Although hospital operations are often considered an entirely different realm than patient care, the efficiency and accuracy of these processes impact patient experience and quality of care. Thus, part of the transition to value-based care and performance-based payments necessitates improvements in hospital operations with patients at the center.

Materials management metrics, for example, need to include the Total Cost of Care, a number that reflects the end-to-end care, including costs incurred through readmissions within 30 days or hospital-induced infections. Intersectional analyses on patient data and operational expenses can reveal powerful insights into cost and quality tradeoffs and points of improvement. Furthermore, process improvements such as automated supply requisitions and PAR replenishment across departments and PAR locations yields effective just-in-time inventory.

Similar efficiency boosts can apply to non-surgical procurement as well. Many nurses want to order supplies such as surgical masks or stethoscopes in a simple click-and-choose method; they are not interested in which contracts are in place within their organizations. Providing them with an Amazon-style shopping experience for contracted or non-contracted items can save employees time and energy on fulfilling basic supply needs. Options to save orders, set up recurring shipments, or mark favorite products creates an increasingly simple ordering workflow.

With intelligent solutions built around Dynamics 365, providers can also leverage workforce management capabilities such as elastic demand management of acuity levels to prevent employee overscheduling and fatigue. Optimizing shift scheduling to prioritize employee preferences leads to better patient experience and health outcomes.
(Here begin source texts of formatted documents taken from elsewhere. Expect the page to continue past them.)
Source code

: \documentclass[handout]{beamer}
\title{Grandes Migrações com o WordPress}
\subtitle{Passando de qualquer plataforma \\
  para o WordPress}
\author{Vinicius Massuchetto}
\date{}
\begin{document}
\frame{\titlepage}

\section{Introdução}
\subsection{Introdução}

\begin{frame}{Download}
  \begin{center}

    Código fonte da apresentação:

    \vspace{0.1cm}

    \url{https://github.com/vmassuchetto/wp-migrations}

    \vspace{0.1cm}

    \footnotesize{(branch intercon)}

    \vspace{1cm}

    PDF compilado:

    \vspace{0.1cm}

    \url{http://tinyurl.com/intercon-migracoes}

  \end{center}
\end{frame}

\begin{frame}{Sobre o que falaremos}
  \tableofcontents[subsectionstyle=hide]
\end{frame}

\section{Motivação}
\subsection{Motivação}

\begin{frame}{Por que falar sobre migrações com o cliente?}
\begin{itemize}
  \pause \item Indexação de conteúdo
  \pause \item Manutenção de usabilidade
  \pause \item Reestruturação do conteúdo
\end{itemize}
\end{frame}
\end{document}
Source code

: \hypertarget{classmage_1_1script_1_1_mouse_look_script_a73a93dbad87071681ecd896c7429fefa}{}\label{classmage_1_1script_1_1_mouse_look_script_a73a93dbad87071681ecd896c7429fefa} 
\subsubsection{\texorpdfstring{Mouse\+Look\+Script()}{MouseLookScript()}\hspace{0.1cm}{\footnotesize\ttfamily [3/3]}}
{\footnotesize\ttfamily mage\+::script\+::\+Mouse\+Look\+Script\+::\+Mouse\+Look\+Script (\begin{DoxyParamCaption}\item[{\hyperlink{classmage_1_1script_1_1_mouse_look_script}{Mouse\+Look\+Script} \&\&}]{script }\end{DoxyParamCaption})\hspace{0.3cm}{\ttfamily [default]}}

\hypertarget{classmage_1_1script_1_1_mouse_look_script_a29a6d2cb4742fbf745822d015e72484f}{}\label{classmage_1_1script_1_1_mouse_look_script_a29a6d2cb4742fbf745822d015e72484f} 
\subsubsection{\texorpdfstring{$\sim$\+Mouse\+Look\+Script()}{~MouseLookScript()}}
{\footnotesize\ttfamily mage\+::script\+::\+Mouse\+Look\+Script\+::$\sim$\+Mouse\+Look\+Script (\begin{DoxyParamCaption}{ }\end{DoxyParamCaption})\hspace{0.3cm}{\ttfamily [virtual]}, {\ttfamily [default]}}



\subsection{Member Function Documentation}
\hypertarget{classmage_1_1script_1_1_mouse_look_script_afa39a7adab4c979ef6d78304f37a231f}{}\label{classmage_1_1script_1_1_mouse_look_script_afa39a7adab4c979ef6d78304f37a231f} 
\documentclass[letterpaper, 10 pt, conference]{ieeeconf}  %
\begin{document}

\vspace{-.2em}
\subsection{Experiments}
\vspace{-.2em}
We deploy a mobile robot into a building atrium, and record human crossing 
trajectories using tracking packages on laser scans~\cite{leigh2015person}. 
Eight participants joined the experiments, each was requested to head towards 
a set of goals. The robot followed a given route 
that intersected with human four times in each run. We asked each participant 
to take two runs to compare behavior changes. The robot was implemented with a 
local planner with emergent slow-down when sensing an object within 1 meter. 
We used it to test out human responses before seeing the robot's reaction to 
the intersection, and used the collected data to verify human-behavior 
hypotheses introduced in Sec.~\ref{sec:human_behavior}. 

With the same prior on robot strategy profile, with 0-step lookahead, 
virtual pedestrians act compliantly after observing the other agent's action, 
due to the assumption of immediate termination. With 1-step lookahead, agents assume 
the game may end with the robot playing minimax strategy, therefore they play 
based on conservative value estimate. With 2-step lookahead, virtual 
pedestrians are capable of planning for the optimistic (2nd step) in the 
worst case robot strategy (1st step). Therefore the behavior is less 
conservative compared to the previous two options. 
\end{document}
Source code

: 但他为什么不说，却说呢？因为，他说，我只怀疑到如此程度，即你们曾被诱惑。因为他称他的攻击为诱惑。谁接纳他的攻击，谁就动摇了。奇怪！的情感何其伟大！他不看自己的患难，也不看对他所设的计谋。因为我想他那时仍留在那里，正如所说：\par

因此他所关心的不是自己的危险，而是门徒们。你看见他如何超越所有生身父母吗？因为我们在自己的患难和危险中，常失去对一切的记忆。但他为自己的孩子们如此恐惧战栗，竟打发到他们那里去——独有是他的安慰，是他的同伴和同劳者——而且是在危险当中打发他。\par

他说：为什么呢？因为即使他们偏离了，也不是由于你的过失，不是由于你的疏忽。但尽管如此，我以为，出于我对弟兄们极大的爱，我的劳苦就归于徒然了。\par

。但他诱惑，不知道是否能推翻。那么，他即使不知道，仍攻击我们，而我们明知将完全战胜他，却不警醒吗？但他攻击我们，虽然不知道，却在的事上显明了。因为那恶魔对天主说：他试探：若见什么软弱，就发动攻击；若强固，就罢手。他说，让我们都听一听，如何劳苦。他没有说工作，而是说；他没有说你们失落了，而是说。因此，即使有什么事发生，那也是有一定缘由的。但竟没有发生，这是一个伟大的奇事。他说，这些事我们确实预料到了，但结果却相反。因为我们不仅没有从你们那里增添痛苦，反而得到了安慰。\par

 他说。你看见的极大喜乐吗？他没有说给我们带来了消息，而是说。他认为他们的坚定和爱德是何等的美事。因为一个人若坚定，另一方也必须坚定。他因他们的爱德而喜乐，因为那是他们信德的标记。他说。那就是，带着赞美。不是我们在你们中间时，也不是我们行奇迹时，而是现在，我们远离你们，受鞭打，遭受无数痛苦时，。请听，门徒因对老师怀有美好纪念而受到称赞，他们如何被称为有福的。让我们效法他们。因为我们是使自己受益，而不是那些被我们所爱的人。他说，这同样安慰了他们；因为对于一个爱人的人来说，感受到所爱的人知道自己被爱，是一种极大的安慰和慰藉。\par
Holistic, value-based analytics

Data interoperability across the full spectrum of business operations is essential to the success of healthcare providers in the era of value-based care. Shared operational, clinical, and financial performance data enables analyses that can help providers optimize physician reimbursement, embrace new service lines, and increase patient satisfaction and quality of care. With better understanding of how different departments of the hospital impact patient outcomes, healthcare providers can make informed decisions on which areas to improve and which payment mixes to target.